▽
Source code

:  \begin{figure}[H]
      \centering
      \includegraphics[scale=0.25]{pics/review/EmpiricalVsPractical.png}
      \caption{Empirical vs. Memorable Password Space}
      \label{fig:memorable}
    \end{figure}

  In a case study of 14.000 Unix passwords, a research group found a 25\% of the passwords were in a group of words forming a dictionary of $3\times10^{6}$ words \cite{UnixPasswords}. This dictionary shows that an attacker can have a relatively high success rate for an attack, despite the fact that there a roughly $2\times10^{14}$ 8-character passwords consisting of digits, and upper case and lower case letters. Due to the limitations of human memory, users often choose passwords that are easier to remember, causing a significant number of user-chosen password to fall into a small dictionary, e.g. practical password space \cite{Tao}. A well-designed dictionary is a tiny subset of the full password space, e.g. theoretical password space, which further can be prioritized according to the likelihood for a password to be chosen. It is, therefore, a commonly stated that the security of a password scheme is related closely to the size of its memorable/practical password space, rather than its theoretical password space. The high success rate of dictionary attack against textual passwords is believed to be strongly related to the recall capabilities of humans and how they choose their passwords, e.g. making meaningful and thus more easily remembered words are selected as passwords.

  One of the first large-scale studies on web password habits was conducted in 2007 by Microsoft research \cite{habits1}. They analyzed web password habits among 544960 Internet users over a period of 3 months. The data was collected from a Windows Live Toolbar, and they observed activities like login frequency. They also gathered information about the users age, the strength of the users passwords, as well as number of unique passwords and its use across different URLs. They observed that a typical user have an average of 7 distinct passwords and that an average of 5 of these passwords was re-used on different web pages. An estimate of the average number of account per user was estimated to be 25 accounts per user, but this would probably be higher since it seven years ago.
△
▶ _PROBLEM DESCRIPTION_
Across all the records, find the lines containing the word "scale" and reproduce each one.

▶ _YOUR SOLUTION_
      \includegraphics[scale=0.25]{pics/review/EmpiricalVsPractical.png}
  One of the first large-scale studies on web password habits was conducted in 2007 by Microsoft research \cite{habits1}. They analyzed web password habits among 544960 Internet users over a period of 3 months. The data was collected from a Windows Live Toolbar, and they observed activities like login frequency. They also gathered information about the users age, the strength of the users passwords, as well as number of unique passwords and its use across different URLs. They observed that a typical user have an average of 7 distinct passwords and that an average of 5 of these passwords was re-used on different web pages. An estimate of the average number of account per user was estimated to be 25 accounts per user, but this would probably be higher since it seven years ago.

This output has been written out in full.